Since the rooms being listed are empty ones that the hotel wants to fill, most, if not all, of the listings offer “Instant Confirmation”. There is also a discount percentage shown to point out how much lower the listed price is compared to booking the room for a traditional nightly stay, ranging from as low as 20% up to 58% (the highest discount I saw so far).
A “Free Cancellation” bubble can be found on certain listings too, which is beneficial for remote workers with flexible schedules.
In each listing, there is an about section as well as an area showcasing the property amenities in useful little icons. Underneath that, I can choose my date and duration of stay, which is fixed by the hotel.
I’m then prompted to choose the room type and am offered two payment options—prepaying online or paying at the hotel.
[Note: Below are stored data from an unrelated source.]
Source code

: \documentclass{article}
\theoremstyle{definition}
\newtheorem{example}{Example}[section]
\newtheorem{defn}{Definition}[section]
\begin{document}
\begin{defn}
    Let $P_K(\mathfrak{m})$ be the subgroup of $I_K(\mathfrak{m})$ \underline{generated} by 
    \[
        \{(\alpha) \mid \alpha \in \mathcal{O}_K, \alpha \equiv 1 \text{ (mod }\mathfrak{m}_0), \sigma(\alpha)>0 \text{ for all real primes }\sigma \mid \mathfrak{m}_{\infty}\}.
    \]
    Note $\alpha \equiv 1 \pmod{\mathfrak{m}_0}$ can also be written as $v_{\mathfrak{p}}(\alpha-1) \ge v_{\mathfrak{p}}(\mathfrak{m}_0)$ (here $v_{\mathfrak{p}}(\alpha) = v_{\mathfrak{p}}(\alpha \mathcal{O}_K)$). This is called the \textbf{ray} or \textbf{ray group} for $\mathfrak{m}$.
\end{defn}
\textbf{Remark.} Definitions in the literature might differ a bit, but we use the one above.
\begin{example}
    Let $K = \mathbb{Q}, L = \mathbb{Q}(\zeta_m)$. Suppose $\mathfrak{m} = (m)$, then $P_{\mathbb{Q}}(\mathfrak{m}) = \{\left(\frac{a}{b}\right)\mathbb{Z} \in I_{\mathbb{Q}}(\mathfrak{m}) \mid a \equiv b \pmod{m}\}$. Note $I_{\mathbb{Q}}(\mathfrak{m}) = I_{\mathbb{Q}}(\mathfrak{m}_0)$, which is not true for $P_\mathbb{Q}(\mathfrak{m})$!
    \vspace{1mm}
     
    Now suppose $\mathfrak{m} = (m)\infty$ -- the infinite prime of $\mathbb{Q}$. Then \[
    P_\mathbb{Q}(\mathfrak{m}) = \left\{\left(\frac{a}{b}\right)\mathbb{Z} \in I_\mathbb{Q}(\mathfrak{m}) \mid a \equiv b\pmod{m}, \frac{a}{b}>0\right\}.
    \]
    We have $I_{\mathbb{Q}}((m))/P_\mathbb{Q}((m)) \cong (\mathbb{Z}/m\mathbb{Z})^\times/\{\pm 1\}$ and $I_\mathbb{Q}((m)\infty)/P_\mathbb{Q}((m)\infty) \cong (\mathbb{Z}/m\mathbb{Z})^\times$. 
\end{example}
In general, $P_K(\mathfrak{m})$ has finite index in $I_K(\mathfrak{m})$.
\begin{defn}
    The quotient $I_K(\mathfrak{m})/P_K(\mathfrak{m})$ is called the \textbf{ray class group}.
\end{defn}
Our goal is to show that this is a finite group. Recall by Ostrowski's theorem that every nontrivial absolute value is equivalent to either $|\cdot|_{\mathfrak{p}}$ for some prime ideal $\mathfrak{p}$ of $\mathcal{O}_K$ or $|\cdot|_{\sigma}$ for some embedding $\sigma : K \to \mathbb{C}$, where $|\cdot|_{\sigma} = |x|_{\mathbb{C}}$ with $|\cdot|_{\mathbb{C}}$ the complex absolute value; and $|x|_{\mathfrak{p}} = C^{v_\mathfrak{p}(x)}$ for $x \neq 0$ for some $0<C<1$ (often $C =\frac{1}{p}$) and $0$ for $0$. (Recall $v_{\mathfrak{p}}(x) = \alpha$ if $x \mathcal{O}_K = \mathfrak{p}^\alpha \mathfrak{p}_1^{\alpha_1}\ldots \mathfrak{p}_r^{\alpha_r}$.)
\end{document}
The check-in and check-out times are listed clearly in the booking details.
A few things I enjoy about the app are its friendly user interface and the fact that I don’t need to set up a whole account to explore options. I would enjoy it better if the listings also housed a section where I can read customers’ feedback, not just about the hotel itself but about the Flow booking process too.
Flowing into the future
Hotels have taken a major hit during the pandemic, and something like Flow could help the travel economy recover. There is still plenty of room for Flow to grow, particularly with the daycation crowd.
In order to attract more of the remote working crowd, Flow would have to grow their variety of hotels. For the most part, this crowd would be working from home, a coworking space, or a cafe, but the ability to work from a hotel room would be a welcome change once or twice a month.
But because what the remote working crowd seeks is a change of scenery every so often, it’s likely they will want to hop between hotels instead of staying at the same one repeatedly.
If Flow can satisfy this desire, remote working from hotel rooms may become common culture the way that working in coworking spaces and cafes have.